**Collected data entries**.
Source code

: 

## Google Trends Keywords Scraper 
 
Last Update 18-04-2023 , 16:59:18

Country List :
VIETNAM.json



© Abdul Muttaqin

**REQUIRED ACTION**.
You are asked to reproduce word for word the line containing "Last Update 18-04-2023 , 16:59:18" and every subsequent line through the end of the entries.

**RESPONSE FOR THIS EXERCISE**.
Last Update 18-04-2023 , 16:59:18

Country List :
VIETNAM.json



© Abdul Muttaqin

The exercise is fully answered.